**TASK TO COMPLETE**: In the records below, find each line holding the word "from" and copy it.
____________________
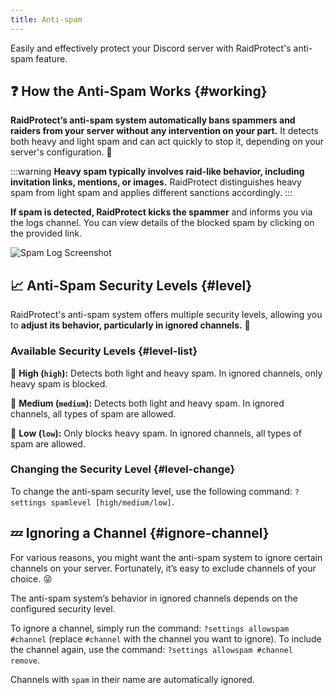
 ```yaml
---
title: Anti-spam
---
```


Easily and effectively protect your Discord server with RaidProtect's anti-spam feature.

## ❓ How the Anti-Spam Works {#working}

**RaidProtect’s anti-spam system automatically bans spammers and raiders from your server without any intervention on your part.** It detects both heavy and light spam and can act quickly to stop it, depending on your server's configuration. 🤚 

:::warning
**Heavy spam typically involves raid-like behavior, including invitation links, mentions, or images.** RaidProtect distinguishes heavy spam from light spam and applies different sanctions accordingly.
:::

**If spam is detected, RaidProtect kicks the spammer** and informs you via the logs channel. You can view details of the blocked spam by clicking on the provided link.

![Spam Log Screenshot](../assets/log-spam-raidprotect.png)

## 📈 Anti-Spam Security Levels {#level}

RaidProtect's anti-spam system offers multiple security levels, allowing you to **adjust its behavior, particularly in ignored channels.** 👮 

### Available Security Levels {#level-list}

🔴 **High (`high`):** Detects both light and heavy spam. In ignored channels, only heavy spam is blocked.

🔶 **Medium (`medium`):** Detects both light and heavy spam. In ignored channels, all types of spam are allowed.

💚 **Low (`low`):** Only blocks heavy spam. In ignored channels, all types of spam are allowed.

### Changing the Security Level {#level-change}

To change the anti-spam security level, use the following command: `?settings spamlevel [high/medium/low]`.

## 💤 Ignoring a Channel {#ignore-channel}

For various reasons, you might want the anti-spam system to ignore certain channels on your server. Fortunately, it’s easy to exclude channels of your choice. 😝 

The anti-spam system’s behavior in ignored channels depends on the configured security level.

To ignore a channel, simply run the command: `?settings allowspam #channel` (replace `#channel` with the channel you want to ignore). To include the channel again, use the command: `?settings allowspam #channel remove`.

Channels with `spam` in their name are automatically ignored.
____________________
**RESPONSE TO THE TASK**:
**RaidProtect’s anti-spam system automatically bans spammers and raiders from your server without any intervention on your part.** It detects both heavy and light spam and can act quickly to stop it, depending on your server's configuration. 🤚 
**Heavy spam typically involves raid-like behavior, including invitation links, mentions, or images.** RaidProtect distinguishes heavy spam from light spam and applies different sanctions accordingly.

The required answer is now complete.